## What the task asks
Write every record out again exactly as given.

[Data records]
###
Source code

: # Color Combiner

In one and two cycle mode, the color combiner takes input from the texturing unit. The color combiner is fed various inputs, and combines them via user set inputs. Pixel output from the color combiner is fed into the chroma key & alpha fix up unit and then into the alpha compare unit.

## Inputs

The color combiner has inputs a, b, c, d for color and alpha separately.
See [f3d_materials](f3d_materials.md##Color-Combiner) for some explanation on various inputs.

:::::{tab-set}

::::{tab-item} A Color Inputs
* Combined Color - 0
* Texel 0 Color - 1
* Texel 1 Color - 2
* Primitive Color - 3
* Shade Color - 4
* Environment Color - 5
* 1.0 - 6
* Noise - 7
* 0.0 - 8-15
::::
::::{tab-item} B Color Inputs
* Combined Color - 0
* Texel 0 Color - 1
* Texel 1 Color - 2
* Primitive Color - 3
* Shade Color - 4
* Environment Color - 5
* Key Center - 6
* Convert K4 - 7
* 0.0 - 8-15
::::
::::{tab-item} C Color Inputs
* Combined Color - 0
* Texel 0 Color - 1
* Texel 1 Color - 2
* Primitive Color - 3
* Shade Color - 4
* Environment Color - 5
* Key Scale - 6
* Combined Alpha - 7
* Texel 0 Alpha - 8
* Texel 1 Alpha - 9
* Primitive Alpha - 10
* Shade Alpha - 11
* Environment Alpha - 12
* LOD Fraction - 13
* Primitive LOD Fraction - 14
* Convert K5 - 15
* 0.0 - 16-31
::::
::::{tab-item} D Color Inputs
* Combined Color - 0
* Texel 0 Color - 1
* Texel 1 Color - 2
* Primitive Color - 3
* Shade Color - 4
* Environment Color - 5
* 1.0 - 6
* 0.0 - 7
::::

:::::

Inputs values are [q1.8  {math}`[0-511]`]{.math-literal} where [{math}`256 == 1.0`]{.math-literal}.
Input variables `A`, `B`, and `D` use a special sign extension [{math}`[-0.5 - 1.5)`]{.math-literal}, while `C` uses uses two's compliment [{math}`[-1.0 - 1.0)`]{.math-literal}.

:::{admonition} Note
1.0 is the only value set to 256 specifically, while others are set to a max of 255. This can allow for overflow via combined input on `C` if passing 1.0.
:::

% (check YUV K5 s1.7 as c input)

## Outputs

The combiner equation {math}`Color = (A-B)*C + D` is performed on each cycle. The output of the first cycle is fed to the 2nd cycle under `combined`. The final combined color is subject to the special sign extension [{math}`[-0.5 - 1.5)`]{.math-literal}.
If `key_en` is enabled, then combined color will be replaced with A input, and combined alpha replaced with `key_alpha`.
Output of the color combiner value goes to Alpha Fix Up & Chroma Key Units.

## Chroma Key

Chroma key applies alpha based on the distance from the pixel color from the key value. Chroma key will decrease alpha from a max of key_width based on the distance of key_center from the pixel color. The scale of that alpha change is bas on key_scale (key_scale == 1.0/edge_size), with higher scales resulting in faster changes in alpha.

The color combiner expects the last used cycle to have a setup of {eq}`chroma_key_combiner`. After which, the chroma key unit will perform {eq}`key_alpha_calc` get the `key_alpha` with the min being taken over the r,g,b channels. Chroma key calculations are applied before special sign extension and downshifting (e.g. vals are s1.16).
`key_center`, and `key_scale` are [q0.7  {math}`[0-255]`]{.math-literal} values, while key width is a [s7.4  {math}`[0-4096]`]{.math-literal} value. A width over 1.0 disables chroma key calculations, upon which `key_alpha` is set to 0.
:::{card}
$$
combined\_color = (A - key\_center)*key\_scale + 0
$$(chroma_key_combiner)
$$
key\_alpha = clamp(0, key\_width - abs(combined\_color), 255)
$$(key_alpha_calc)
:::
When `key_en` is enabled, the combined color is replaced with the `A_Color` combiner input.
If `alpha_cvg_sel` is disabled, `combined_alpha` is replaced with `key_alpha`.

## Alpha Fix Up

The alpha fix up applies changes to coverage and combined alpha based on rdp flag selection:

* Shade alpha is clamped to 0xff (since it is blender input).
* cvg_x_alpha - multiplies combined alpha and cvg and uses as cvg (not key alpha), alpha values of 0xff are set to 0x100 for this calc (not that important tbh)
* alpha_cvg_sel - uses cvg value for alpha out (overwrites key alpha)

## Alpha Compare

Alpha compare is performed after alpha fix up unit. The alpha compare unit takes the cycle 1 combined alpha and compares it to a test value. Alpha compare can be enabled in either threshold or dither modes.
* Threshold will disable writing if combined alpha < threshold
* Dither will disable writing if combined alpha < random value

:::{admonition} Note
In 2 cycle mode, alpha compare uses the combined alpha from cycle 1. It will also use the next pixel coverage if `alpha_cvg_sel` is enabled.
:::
###
## Solution
Source code

: # Color Combiner

In one and two cycle mode, the color combiner takes input from the texturing unit. The color combiner is fed various inputs, and combines them via user set inputs. Pixel output from the color combiner is fed into the chroma key & alpha fix up unit and then into the alpha compare unit.

## Inputs

The color combiner has inputs a, b, c, d for color and alpha separately.
See [f3d_materials](f3d_materials.md##Color-Combiner) for some explanation on various inputs.

:::::{tab-set}

::::{tab-item} A Color Inputs
* Combined Color - 0
* Texel 0 Color - 1
* Texel 1 Color - 2
* Primitive Color - 3
* Shade Color - 4
* Environment Color - 5
* 1.0 - 6
* Noise - 7
* 0.0 - 8-15
::::
::::{tab-item} B Color Inputs
* Combined Color - 0
* Texel 0 Color - 1
* Texel 1 Color - 2
* Primitive Color - 3
* Shade Color - 4
* Environment Color - 5
* Key Center - 6
* Convert K4 - 7
* 0.0 - 8-15
::::
::::{tab-item} C Color Inputs
* Combined Color - 0
* Texel 0 Color - 1
* Texel 1 Color - 2
* Primitive Color - 3
* Shade Color - 4
* Environment Color - 5
* Key Scale - 6
* Combined Alpha - 7
* Texel 0 Alpha - 8
* Texel 1 Alpha - 9
* Primitive Alpha - 10
* Shade Alpha - 11
* Environment Alpha - 12
* LOD Fraction - 13
* Primitive LOD Fraction - 14
* Convert K5 - 15
* 0.0 - 16-31
::::
::::{tab-item} D Color Inputs
* Combined Color - 0
* Texel 0 Color - 1
* Texel 1 Color - 2
* Primitive Color - 3
* Shade Color - 4
* Environment Color - 5
* 1.0 - 6
* 0.0 - 7
::::

:::::

Inputs values are [q1.8  {math}`[0-511]`]{.math-literal} where [{math}`256 == 1.0`]{.math-literal}.
Input variables `A`, `B`, and `D` use a special sign extension [{math}`[-0.5 - 1.5)`]{.math-literal}, while `C` uses uses two's compliment [{math}`[-1.0 - 1.0)`]{.math-literal}.

:::{admonition} Note
1.0 is the only value set to 256 specifically, while others are set to a max of 255. This can allow for overflow via combined input on `C` if passing 1.0.
:::

% (check YUV K5 s1.7 as c input)

## Outputs

The combiner equation {math}`Color = (A-B)*C + D` is performed on each cycle. The output of the first cycle is fed to the 2nd cycle under `combined`. The final combined color is subject to the special sign extension [{math}`[-0.5 - 1.5)`]{.math-literal}.
If `key_en` is enabled, then combined color will be replaced with A input, and combined alpha replaced with `key_alpha`.
Output of the color combiner value goes to Alpha Fix Up & Chroma Key Units.

## Chroma Key

Chroma key applies alpha based on the distance from the pixel color from the key value. Chroma key will decrease alpha from a max of key_width based on the distance of key_center from the pixel color. The scale of that alpha change is bas on key_scale (key_scale == 1.0/edge_size), with higher scales resulting in faster changes in alpha.

The color combiner expects the last used cycle to have a setup of {eq}`chroma_key_combiner`. After which, the chroma key unit will perform {eq}`key_alpha_calc` get the `key_alpha` with the min being taken over the r,g,b channels. Chroma key calculations are applied before special sign extension and downshifting (e.g. vals are s1.16).
`key_center`, and `key_scale` are [q0.7  {math}`[0-255]`]{.math-literal} values, while key width is a [s7.4  {math}`[0-4096]`]{.math-literal} value. A width over 1.0 disables chroma key calculations, upon which `key_alpha` is set to 0.
:::{card}
$$
combined\_color = (A - key\_center)*key\_scale + 0
$$(chroma_key_combiner)
$$
key\_alpha = clamp(0, key\_width - abs(combined\_color), 255)
$$(key_alpha_calc)
:::
When `key_en` is enabled, the combined color is replaced with the `A_Color` combiner input.
If `alpha_cvg_sel` is disabled, `combined_alpha` is replaced with `key_alpha`.

## Alpha Fix Up

The alpha fix up applies changes to coverage and combined alpha based on rdp flag selection:

* Shade alpha is clamped to 0xff (since it is blender input).
* cvg_x_alpha - multiplies combined alpha and cvg and uses as cvg (not key alpha), alpha values of 0xff are set to 0x100 for this calc (not that important tbh)
* alpha_cvg_sel - uses cvg value for alpha out (overwrites key alpha)

## Alpha Compare

Alpha compare is performed after alpha fix up unit. The alpha compare unit takes the cycle 1 combined alpha and compares it to a test value. Alpha compare can be enabled in either threshold or dither modes.
* Threshold will disable writing if combined alpha < threshold
* Dither will disable writing if combined alpha < random value

:::{admonition} Note
In 2 cycle mode, alpha compare uses the combined alpha from cycle 1. It will also use the next pixel coverage if `alpha_cvg_sel` is enabled.
:::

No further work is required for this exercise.